--- RECORDS PROVIDED ---
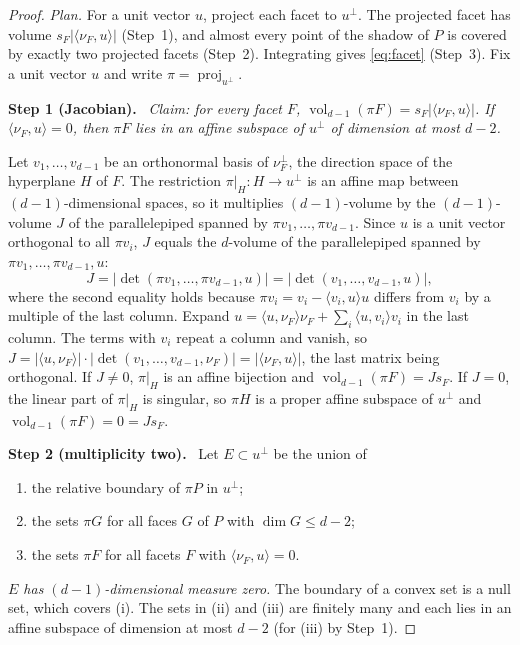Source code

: \documentclass[11pt]{article}
\DeclareMathOperator{\vol}{vol}
\DeclareMathOperator{\proj}{proj}
\newcommand{\step}[1]{\par\smallskip\noindent\textbf{#1}\ }
\begin{document}
\begin{proof}
\emph{Plan.} For a unit vector \(u\), project each facet to \(u^\perp\).
The projected facet has volume \(s_F|\langle\nu_F,u\rangle|\) (Step~1),
and almost every point of the shadow of \(P\) is covered by exactly two
projected facets (Step~2). Integrating gives \eqref{eq:facet} (Step~3).
Fix a unit vector \(u\) and write \(\pi=\proj_{u^\perp}\).

\step{Step 1 (Jacobian).} \emph{Claim: for every facet \(F\),
\(\vol_{d-1}(\pi F)=s_F|\langle\nu_F,u\rangle|\). If
\(\langle\nu_F,u\rangle=0\), then \(\pi F\) lies in an affine subspace
of \(u^\perp\) of dimension at most \(d-2\).}

Let \(v_1,\ldots,v_{d-1}\) be an orthonormal basis of \(\nu_F^\perp\),
the direction space of the hyperplane \(H\) of \(F\). The restriction
\(\pi|_H\colon H\to u^\perp\) is an affine map between
\((d-1)\)-dimensional spaces, so it multiplies \((d-1)\)-volume by the
\((d-1)\)-volume \(J\) of the parallelepiped spanned by
\(\pi v_1,\ldots,\pi v_{d-1}\). Since \(u\) is a unit vector orthogonal
to all \(\pi v_i\), \(J\) equals the \(d\)-volume of the parallelepiped
spanned by \(\pi v_1,\ldots,\pi v_{d-1},u\):
\[
 J=|\det(\pi v_1,\ldots,\pi v_{d-1},u)|
  =|\det(v_1,\ldots,v_{d-1},u)|,
\]
where the second equality holds because
\(\pi v_i=v_i-\langle v_i,u\rangle u\) differs from \(v_i\) by a
multiple of the last column. Expand
\(u=\langle u,\nu_F\rangle\nu_F+\sum_i\langle u,v_i\rangle v_i\) in the
last column. The terms with \(v_i\) repeat a column and vanish, so
\(J=|\langle u,\nu_F\rangle|\cdot|\det(v_1,\ldots,v_{d-1},\nu_F)|
=|\langle\nu_F,u\rangle|\), the last matrix being orthogonal. If
\(J\ne0\), \(\pi|_H\) is an affine bijection and
\(\vol_{d-1}(\pi F)=Js_F\). If \(J=0\), the linear part of \(\pi|_H\)
is singular, so \(\pi H\) is a proper affine subspace of \(u^\perp\)
and \(\vol_{d-1}(\pi F)=0=Js_F\).

\step{Step 2 (multiplicity two).} Let \(E\subset u^\perp\) be the union
of
\begin{enumerate}[label=(\roman*),leftmargin=3em,nosep]
\item the relative boundary of \(\pi P\) in \(u^\perp\);
\item the sets \(\pi G\) for all faces \(G\) of \(P\) with
 \(\dim G\le d-2\);
\item the sets \(\pi F\) for all facets \(F\) with
 \(\langle\nu_F,u\rangle=0\).
\end{enumerate}
\emph{\(E\) has \((d-1)\)-dimensional measure zero.} The boundary of a
convex set is a null set, which covers (i). The sets in (ii) and (iii)
are finitely many and each lies in an affine subspace of dimension at
most \(d-2\) (for (iii) by Step~1).


\end{proof}
\end{document}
---
◆ **EXERCISE INSTRUCTIONS**
Go through the material above and return each line that holds the word "dimensional".

◆ **SOLUTION FOR THIS TASK**
\((d-1)\)-dimensional spaces, so it multiplies \((d-1)\)-volume by the
\emph{\(E\) has \((d-1)\)-dimensional measure zero.} The boundary of a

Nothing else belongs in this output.